EXERCISE DESCRIPTION. Find every line in the records that holds the string "enviromental". Copy each one.
-- RECORD EXCERPTS follows --
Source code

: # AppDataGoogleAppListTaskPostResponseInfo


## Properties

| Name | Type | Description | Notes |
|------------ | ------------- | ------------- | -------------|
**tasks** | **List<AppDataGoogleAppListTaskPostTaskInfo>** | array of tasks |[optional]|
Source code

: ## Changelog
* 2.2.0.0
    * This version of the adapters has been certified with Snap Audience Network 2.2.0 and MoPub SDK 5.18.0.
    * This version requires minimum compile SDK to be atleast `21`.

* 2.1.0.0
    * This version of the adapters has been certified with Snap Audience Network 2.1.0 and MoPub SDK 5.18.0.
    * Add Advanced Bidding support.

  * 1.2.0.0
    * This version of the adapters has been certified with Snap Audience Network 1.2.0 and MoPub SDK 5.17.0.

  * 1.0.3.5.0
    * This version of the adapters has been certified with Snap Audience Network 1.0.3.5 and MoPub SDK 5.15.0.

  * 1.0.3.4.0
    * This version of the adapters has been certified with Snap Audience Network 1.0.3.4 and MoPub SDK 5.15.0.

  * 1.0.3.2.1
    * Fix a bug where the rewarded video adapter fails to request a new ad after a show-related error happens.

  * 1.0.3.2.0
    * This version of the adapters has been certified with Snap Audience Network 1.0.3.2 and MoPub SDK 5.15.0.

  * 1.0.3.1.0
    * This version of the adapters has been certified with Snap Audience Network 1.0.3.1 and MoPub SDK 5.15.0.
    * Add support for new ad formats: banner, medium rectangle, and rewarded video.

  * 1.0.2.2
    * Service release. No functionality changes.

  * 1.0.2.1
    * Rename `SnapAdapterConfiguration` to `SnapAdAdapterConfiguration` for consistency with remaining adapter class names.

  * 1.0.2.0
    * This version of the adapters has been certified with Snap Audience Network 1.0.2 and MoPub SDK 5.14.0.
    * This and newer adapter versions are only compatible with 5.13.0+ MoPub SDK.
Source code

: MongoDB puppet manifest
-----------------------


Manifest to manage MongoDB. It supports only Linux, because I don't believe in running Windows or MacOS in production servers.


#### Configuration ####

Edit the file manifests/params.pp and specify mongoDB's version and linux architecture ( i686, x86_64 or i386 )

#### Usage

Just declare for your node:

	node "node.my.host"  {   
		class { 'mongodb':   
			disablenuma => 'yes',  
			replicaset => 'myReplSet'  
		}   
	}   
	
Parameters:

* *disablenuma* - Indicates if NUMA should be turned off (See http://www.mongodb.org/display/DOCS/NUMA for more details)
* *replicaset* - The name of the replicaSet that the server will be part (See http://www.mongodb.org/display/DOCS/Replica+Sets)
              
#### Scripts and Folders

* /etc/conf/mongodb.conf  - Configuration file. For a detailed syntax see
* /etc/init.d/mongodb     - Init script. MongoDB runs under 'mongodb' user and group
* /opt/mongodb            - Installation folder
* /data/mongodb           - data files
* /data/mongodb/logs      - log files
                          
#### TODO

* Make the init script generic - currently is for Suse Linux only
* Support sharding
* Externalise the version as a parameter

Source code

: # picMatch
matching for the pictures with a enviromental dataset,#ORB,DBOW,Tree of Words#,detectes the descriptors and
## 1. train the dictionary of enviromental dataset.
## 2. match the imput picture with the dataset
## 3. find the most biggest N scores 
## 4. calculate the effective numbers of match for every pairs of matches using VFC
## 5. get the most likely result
-- RECORD EXCERPTS concluded --
RESPONSE TO THIS EXERCISE.
matching for the pictures with a enviromental dataset,#ORB,DBOW,Tree of Words#,detectes the descriptors and
## 1. train the dictionary of enviromental dataset.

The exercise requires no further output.